Big Ben strikes one and the crowd goes quiet. A woman hollers ‘Free Palestine’. The man I am trying to interview tells me: “I’m sorry I’ve been told to be silent.” Police respect the silence. Then the arrests start.

During one of the biggest mass arrests in British protest history, I am sat next to arrestee number one when a Geordie officer reads him his rights. The approach is gentle. The language hesitant. “I’m gonna have to arrest you alright, under Section 13 of the Terrorist Act, because you are displaying, uh, Palestine Action, which is, uh, basically, uh, a proscribed terrorism group.”

The sign-holder says nothing.

“Are you willing to come up and walk with us? Because I don’t want to carry ya.”

Sign-holder’s head shakes ever so slightly.

“I don’t wanna carry ya, or do any force with ya.”

Nothing.

“Will you walk with us… please?”

Organisers Defend Our Juries told protesters to ‘go limp’ and refuse street bail in an attempt to overwhelm the UK’s largest police force.

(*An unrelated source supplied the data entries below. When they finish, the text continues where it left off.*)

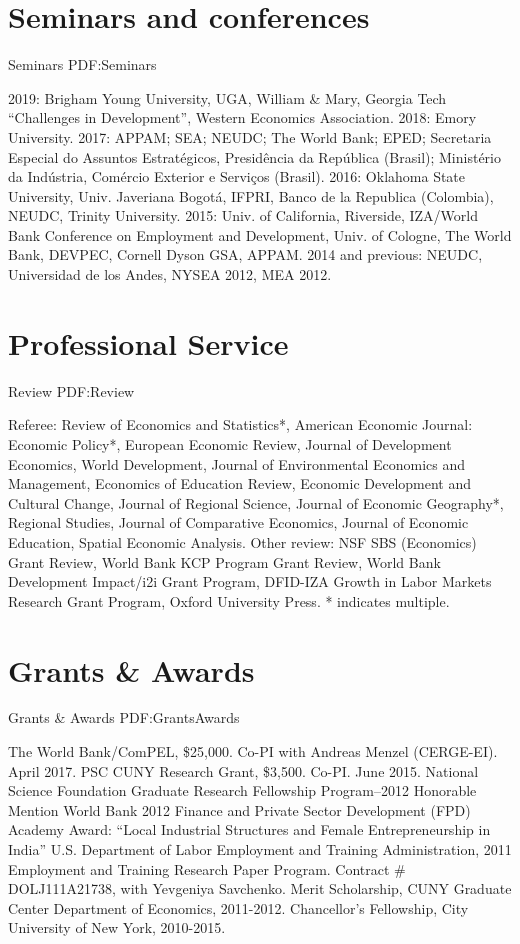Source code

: \documentclass[letterpaper,10pt,oneside]{article}
\begin{document}
\begin{body}
\section
{Seminars and conferences}
{Seminars}
{PDF:Seminars}
\par
2019: Brigham Young University, UGA, William \& Mary, Georgia Tech ``Challenges in Development'', Western Economics Association. 2018: Emory University. 2017: APPAM; SEA; NEUDC; The World Bank; EPED; Secretaria Especial do Assuntos Estrat\'{e}gicos, Presid\^{e}ncia da Rep\'{u}blica (Brasil); Minist\'{e}rio da Ind\'{u}stria, Com\'{e}rcio Exterior e Servi\c{c}os (Brasil). 2016: Oklahoma State University, Univ. Javeriana Bogot\'{a}, IFPRI, Banco de la Republica (Colombia), NEUDC, Trinity University. 2015: Univ. of California, Riverside, IZA/World Bank Conference on Employment and Development, Univ. of Cologne, The World Bank, DEVPEC, Cornell Dyson GSA, APPAM. 2014 and previous: NEUDC, Universidad de los Andes, NYSEA 2012, MEA 2012.

\section
{Professional Service}
{Review}
{PDF:Review}
\par Referee: Review of Economics and Statistics*, American Economic Journal: Economic Policy*, European Economic Review, Journal of Development Economics, World Development, Journal of Environmental Economics and Management, Economics of Education Review, Economic Development and Cultural Change, Journal of Regional Science, Journal of Economic Geography*, Regional Studies, Journal of Comparative Economics, Journal of Economic Education, Spatial Economic Analysis. Other review: NSF SBS (Economics) Grant Review, World Bank KCP Program Grant Review, World Bank Development Impact/i2i Grant Program, DFID-IZA Growth in Labor Markets Research Grant Program, Oxford University Press. * indicates multiple.

\section
{Grants\newline
\& Awards}
{Grants \& Awards}
{PDF:GrantsAwards}
\par
\BulletItem
The World Bank/ComPEL, \$25,000. Co-PI with Andreas Menzel (CERGE-EI). April 2017.
\BulletItem
PSC CUNY Research Grant, \$3,500. Co-PI. June 2015.
\BulletItem
National Science Foundation Graduate Research Fellowship Program--2012 Honorable Mention
\BulletItem
World Bank 2012 Finance and Private Sector Development (FPD) Academy Award: ``Local Industrial Structures and Female Entrepreneurship in India''
\BulletItem
U.S. Department of Labor Employment and Training Administration, 2011 Employment and Training Research Paper Program. Contract \# DOLJ111A21738, with Yevgeniya Savchenko.
\BulletItem
Merit Scholarship, CUNY Graduate Center Department of Economics, 2011-2012.
\BulletItem
Chancellor's Fellowship, City University of New York, 2010-2015.


\end{body}
\end{document}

Sign-holder Number 1 follows the request, becoming the first of hundreds to be carried off to chorus of vitriol. The anger here is electric. Obstinate-looking policemen grimace.

“Is this what your mother wanted you to be when they raised you?” one particularly splenetic man screams towards a sea of yellow high-vis, “Arresting grandmas? Shame on you.”

‘People have been suspended from work’

John, 69, Angela, 90, and Claudia, 27, all told MyLondon about their motivations
John, 69, Angela, 90, and Claudia, 27, all told MyLondon about their motivations(Image: Callum Cuddeford/MyLondon)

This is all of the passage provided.